Çünkü şehir demek, çok basit bir yaklaşımla önce bir insan ve giderek insanlar demektir. Farâbî'den… İbn Arabî'ye büyüklerimizin insan ile şehir arasında neden biyolojik, fiziki, sıhhi, siyasi… konuların tümünü ihtiva eden analojik bir ilişki kurduklarını hatırlayanlar, iyi ve kötü unsurlardan oluşan nefsin (mizaç, kişilik, kimlik, kimselik) olarak işleyişiyle bir şehrin işleyişi arasında kopmaz bağın nasıl örülü olduğunu da hatırlayacaklardır. Bunlara göre şehir, şeylerin şeyliği yani halk edilişleri bakımından değil, nefislerin(in) inançları ve yönelimleri bakımından iyi ile kötüyü yan yana –hatta birçok durumda iç içe– barındıran insan ve dolayısıyla topluluğuna mahsus canlı bir yapıdır.

Buradan Mamdani'nin azgın bir rekabeti kat ederek yönetimini üstlendiği New York'a baktığımızda, bizim şehirlerimizdekileri çok çok aşan bir iyilik ve kötülüğün müşterek varlığıyla karşılaşırız.

Tek örneğimi şu soru eşliğinde vereyim: New York'a neden Jew York da denir

Çünkü şehrin nüfusunun yaklaşık %12-14'ü Yahudilerden oluşmaktadır.

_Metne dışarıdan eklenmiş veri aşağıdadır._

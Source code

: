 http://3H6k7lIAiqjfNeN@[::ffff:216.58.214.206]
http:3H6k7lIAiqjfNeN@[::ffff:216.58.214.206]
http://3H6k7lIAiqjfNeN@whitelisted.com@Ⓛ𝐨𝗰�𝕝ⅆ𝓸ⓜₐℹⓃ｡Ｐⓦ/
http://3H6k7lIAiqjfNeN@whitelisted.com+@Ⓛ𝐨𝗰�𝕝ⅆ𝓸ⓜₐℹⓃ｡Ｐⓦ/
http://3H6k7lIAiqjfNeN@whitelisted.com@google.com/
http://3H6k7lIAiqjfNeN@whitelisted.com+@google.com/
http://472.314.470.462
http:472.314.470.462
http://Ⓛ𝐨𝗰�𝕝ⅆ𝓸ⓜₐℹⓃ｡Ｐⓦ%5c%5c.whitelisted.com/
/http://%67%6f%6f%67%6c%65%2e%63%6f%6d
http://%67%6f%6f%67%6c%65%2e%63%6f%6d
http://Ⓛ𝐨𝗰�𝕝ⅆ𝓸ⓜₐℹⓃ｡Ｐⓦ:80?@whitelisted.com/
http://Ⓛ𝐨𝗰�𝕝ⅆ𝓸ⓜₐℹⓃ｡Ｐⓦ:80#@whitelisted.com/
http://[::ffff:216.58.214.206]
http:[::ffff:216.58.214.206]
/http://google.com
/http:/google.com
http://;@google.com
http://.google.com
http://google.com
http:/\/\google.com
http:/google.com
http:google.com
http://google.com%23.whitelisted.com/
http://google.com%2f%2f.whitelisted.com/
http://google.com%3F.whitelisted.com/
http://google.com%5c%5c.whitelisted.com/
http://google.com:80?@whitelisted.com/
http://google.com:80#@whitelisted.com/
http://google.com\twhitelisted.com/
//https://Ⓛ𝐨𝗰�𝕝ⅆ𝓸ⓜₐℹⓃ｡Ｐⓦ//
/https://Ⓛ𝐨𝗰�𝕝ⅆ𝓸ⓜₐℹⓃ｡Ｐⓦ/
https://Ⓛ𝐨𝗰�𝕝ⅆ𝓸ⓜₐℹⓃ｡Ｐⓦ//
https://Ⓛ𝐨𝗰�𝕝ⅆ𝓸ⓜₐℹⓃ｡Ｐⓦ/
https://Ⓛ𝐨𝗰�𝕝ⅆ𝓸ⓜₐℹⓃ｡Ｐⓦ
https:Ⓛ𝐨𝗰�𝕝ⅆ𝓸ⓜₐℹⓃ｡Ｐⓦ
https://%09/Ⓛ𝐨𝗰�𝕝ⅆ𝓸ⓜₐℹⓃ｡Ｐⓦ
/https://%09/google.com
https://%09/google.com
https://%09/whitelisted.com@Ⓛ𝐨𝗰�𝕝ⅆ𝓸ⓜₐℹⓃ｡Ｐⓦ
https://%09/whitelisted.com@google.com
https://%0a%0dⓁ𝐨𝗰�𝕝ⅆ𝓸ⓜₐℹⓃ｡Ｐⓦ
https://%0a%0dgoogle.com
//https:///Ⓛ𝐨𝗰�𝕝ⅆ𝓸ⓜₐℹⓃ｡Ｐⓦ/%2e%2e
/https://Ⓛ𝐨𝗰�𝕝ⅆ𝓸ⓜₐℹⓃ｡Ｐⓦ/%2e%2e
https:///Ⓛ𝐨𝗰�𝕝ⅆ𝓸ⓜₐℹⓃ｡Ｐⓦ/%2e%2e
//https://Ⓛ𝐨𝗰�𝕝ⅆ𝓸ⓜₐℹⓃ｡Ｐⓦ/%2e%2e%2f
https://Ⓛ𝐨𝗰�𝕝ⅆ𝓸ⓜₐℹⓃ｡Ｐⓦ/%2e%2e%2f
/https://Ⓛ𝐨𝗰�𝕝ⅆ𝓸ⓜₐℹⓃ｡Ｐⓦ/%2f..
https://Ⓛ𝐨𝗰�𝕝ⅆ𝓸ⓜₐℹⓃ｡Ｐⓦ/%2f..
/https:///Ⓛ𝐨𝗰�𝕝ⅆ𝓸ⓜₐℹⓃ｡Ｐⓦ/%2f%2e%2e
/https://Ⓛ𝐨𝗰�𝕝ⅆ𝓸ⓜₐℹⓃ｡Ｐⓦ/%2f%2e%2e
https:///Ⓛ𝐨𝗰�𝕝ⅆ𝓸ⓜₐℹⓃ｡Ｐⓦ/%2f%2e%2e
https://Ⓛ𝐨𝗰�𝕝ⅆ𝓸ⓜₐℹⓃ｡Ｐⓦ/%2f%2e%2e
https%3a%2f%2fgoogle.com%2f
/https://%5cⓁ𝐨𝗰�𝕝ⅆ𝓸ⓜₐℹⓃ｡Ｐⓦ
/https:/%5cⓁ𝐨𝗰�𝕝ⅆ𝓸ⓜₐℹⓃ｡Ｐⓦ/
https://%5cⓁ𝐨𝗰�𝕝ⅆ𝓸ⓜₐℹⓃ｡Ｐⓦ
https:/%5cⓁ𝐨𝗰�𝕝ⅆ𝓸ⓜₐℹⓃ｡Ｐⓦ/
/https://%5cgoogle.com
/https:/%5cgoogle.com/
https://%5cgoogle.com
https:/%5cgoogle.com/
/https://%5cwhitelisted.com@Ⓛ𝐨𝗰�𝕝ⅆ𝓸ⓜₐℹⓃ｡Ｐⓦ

Ki bu Yahudilerin aynı zamanda kapitalizme can suyu verdiklerini hatırlayarak Manhattan'a (ve illaki Broadway ve Harlem'e) baktığımızda borsa, eğlence (çoğunlukla sefahat), uyuşturucu merkezlerinden yayılan kötülüğün, New York'un kapı komşusu olan New Jersey'deki çok ırklı, çok dilli ve dinli bir hayatın ilgili geleneklere göre seyretmesini sağlama gayretine mahsus bir iyiliğe bitiştiğini ve dolayısıyla Jew York ve New York'un adlarının salt küçümseyici bir dile değil, gündelik gerçekliğe ait olduğunu göstermiş oluruz.